By Pam McDonald
Late last year in a casual conversation Mary Ann Donaghy was having with our Publisher Steve Moran, they began imagining our industry with fewer challenges for women and more opportunities to contribute to their organizations and their elderly residents. This led to the formation of the Empower initiative that is seeking to close the communication gap and work style differences between men and women. Below are takeaways from a podcast interview that Co-Host Pam McDonald conducted with Mary Ann, former chief marketing and communications officer for NIC, about the aims and plans for the initiative. You can listen to the first interview here.
Steve [Moran] and I always have interesting conversations, and during one we were talking about the challenges for women in the corporate world. We realized there was an opportunity to do something tangible and helpful for women in our sector. In many cases at the corporate and senior executive level, there is a much higher percentage of men. We started talking about opportunities to really help women take their career to the next level and, ultimately, improve the organizations themselves.
Steve pulled together a board of women and three men, which by the way is fantastic because part of what we’re trying to do is understand each other a little bit better. We had our first meeting in the fall, our second meeting in December, and really locked down our mission, which is to empower women to enrich their professional lives in senior living.
“If You’re Happier at Work, Your Whole Life Is Better.”

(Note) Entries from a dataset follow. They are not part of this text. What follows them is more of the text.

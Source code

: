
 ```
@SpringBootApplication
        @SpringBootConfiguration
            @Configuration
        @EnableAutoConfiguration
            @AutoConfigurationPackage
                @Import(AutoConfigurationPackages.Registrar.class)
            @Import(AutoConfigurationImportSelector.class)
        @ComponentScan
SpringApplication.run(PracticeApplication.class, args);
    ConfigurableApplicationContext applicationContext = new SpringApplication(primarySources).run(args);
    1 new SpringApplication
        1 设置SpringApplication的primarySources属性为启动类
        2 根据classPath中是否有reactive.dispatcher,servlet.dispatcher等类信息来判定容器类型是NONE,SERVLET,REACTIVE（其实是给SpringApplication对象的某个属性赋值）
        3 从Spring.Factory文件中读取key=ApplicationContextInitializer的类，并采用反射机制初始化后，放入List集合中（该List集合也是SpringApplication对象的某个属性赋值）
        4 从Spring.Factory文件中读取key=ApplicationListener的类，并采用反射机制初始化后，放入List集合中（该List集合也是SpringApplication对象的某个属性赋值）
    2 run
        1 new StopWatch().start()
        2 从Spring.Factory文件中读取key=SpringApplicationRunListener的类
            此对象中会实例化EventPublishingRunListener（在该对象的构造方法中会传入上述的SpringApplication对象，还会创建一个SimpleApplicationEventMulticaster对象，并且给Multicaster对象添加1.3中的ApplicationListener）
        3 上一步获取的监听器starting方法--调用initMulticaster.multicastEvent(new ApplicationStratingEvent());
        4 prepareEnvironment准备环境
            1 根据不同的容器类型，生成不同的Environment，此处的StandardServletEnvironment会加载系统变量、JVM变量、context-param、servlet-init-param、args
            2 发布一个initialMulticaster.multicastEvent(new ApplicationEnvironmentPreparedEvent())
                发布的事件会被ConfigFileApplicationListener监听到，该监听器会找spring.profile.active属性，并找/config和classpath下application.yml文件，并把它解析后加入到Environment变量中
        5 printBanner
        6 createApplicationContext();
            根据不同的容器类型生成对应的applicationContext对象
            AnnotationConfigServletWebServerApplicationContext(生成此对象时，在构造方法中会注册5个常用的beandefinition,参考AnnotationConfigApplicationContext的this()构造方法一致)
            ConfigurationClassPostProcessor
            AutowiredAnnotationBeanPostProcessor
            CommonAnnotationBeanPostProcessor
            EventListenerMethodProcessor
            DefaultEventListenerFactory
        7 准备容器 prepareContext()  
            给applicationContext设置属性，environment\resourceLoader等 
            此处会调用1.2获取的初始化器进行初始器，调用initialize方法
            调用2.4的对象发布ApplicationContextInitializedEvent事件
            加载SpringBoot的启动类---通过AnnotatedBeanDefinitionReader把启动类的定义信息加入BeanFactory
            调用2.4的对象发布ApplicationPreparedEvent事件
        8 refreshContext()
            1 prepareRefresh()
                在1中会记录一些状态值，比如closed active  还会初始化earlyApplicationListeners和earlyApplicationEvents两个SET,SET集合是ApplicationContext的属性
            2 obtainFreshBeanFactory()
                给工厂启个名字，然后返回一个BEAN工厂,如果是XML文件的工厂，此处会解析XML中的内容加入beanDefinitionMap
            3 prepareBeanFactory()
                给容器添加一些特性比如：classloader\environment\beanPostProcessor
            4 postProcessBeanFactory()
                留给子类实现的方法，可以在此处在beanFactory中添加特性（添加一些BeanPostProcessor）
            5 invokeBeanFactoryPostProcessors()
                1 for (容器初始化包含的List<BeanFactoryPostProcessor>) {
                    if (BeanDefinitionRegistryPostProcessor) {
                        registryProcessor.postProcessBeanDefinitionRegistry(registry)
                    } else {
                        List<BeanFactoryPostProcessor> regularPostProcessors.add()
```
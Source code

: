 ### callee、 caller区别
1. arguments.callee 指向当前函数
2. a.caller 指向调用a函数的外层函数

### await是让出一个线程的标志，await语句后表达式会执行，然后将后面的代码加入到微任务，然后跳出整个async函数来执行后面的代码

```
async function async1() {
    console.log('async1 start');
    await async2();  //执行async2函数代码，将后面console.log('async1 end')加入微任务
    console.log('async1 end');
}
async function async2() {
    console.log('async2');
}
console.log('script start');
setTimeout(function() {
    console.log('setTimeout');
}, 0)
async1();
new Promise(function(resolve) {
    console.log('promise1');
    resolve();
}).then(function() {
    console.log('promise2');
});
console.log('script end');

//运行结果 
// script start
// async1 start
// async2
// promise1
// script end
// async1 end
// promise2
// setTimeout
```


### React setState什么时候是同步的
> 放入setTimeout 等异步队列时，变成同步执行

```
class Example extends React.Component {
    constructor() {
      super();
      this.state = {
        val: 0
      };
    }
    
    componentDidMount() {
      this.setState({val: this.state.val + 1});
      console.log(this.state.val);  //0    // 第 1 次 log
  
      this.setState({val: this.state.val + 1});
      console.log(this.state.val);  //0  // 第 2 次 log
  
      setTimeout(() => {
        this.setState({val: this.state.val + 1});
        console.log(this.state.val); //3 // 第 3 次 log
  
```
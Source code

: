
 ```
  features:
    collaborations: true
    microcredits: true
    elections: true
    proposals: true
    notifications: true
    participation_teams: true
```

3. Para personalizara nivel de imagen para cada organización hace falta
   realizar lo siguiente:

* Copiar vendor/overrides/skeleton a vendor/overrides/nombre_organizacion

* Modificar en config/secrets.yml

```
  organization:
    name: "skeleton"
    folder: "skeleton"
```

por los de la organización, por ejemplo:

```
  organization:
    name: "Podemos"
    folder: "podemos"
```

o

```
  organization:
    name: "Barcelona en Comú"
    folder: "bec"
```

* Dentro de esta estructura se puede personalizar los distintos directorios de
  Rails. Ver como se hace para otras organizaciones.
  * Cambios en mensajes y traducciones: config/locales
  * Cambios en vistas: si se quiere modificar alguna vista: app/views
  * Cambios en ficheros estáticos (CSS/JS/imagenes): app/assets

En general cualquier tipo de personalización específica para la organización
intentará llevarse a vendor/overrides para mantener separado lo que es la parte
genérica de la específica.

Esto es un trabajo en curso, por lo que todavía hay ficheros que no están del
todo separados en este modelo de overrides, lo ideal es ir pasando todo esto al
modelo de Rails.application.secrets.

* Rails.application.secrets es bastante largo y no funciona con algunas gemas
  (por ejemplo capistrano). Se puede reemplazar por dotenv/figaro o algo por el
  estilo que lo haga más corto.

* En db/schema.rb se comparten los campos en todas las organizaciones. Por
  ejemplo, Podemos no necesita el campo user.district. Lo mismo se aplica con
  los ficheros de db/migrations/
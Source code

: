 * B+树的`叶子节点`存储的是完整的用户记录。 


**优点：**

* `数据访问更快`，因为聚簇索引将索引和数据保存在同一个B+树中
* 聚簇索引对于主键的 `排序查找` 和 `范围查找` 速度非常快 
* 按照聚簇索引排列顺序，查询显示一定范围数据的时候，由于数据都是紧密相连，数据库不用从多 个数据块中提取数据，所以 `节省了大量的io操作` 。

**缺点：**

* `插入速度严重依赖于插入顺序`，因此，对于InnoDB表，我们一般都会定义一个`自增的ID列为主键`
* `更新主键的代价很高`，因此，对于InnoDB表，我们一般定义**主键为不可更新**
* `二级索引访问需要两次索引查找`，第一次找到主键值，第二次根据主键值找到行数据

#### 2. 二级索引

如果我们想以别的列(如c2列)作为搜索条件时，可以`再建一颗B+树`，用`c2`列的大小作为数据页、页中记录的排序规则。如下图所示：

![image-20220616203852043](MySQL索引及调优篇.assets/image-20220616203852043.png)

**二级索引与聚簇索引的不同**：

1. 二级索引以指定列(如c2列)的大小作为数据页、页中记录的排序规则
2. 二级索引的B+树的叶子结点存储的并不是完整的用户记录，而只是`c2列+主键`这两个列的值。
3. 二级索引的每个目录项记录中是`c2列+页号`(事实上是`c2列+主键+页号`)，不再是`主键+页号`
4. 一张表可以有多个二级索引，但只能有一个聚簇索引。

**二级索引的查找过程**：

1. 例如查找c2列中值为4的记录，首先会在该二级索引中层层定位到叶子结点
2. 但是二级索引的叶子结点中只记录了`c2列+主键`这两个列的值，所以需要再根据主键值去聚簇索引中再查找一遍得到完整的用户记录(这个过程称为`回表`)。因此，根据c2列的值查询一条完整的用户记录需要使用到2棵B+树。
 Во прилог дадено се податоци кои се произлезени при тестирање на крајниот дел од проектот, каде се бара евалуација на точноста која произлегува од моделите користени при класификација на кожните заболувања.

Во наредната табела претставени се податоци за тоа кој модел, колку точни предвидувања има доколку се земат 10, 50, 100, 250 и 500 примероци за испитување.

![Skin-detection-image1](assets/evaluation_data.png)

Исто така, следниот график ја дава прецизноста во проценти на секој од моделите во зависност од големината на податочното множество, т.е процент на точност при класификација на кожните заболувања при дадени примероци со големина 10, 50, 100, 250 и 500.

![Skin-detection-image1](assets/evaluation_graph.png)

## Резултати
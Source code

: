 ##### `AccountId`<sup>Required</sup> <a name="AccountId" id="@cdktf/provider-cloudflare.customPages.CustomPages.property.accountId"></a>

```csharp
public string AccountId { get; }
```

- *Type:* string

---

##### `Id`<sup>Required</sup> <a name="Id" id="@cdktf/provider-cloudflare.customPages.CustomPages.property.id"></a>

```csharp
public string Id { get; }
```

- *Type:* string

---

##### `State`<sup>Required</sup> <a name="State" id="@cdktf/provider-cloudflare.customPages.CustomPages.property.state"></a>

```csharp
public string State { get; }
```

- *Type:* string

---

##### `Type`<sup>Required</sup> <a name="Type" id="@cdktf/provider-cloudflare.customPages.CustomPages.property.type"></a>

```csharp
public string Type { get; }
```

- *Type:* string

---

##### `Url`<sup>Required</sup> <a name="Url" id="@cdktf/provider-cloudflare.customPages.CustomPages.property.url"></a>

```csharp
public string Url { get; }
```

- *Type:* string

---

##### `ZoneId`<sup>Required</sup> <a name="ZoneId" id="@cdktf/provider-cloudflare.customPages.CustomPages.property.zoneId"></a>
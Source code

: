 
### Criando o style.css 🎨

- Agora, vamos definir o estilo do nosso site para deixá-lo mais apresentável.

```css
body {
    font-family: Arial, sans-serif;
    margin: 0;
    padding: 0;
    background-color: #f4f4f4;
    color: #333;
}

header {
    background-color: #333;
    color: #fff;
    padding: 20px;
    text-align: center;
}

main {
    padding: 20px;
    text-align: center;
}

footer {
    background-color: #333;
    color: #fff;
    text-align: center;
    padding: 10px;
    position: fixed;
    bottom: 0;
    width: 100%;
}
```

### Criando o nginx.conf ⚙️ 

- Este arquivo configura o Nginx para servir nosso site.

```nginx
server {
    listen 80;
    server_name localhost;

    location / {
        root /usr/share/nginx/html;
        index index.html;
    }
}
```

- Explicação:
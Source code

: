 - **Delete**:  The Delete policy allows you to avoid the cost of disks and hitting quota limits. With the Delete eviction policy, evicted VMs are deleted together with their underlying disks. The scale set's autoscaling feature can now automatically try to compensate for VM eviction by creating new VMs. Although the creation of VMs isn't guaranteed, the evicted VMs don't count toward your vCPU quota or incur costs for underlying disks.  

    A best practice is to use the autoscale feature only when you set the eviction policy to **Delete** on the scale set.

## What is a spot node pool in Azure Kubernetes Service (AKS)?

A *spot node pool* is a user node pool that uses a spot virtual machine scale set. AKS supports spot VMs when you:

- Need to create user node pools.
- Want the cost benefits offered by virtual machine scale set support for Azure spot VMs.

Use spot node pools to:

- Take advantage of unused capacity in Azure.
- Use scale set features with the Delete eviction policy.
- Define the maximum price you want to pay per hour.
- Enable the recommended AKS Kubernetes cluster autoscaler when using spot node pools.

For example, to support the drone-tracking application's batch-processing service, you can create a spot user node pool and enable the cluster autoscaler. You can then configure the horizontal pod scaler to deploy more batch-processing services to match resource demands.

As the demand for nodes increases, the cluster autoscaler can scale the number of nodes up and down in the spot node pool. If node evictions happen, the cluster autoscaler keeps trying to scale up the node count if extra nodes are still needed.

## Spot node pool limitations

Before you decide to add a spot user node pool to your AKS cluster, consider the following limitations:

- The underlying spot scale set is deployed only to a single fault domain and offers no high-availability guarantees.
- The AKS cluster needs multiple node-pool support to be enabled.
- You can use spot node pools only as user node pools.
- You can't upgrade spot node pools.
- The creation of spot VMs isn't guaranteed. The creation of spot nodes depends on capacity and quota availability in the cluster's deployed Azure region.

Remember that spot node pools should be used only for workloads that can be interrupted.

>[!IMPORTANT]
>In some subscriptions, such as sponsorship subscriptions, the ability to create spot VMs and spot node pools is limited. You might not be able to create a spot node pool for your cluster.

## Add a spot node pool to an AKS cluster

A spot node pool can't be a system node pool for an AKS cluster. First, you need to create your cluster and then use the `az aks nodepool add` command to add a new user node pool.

We believe that in many cases women have not had the level of mentorship they need to overcome some obstacles and challenges they have in their careers. They don’t always have the confidence in their professional capabilities or in their ability to overcome some challenges. So, the idea of enriching their lives is the following: if you’re happier in your work and you have more collaborative and positive working relationships, your whole life is better. With women and just as much with men, work-life balance is really important. Our whole lives are impacted by our work environment and our work happiness.
Our goal is to have a tangible impact on operations and culture through what we do. So, the first is a mentorship program. We are going to build a site with a matching functionality. We’ll ask potential mentors some basic information, like the number of years they have in the sector, what their role is in their organization, how much time they have, and any sort of special skills they think they have to contribute to a mentee. Then mentees will complete a form with the same kind of information: what type of mentor they’re looking for, if they have some special challenges or needs or skill sets that they are hoping to develop. We’ll match these folks up and let them manage the relationship in an informal way.
We envision over time, creating or expanding the mentorship programs and functionality, but certainly we want to get it up and running, and maximize the number of mentors who sign up, so we have a really robust bench of mentors to help the mentees. We believe this mentorship aspect is probably most important element of our efforts.
Everyone Needs Help, A Voice of Experience
I think men have historically done a really great job of mentoring each other and women need to do the same, do more of it. Women oftentimes are concerned about not coming across as confident or knowledgeable. But we all need help, we all need a sounding board and a voice of experience to help us work through the various challenges that we face on a day-to-day basis. And that’s regardless of your gender, everyone needs someone to help in that regard.
We’re focusing on women helping other women, but we do welcome men as mentors because they can provide some perspective. A woman may be in an organization that has a much higher percent of men at the senior levels. Having some insight from a man about how to overcome some challenges could be really helpful. A lot of this is closing a gap, a gap in understanding.
Confidentiality in Every Discussion
We are working on providing a framework for what mentors should be doing as well as what not to do. We will be developing some rules for the road, some guidance to help sort of frame those relationships. We will be reviewing all of the applications for the mentors to make sure that they’re appropriate to serve.
One of the most important aspects of the mentor/mentee relationship is that it’s a safe and confidential environment. That’s what really makes this relationship different than perhaps asking advice from someone within your own organization. Everyone is agreeing to confidentiality in every discussion.
Look for Part 2 tomorrow for more background on Empower.
These takeaways have been lightly edited for space and style.
About mentors with voices of experience….. communities with independent living are slowly but surely having more female move-ins with more and more corporate or military or academia or education administration (teachers who moved into administration) experience. Some of us can spot female potential in our communities’ management team and/or its bench strength. We don’t hesitate to provide positive, informal, and spotty encouragement to those ladies. But it’s on the “down low.” Male managers seem to merely “tolerate” resident questions and suggestions — especially from females. There is very much the attitude of “we know what’s best.” They’d never admit their chagrin with a negative outcome that could have been avoided had they listened to concerns head of time. I’m convinced that some staff females observe this dynamic, and it’s not helpful to them as they try to build their careers in such an environment.
Too bad the morale boost female residents can give female employees can’t be encouraged. What an untapped source, with a wealth of “female perspective.”
Thank you for your comment. I hope you’re involved with Empower. Your opinions and contributions are necessary and appreciated. Best of luck to you.
I am a CCRC resident, far from Empowered in more ways than one.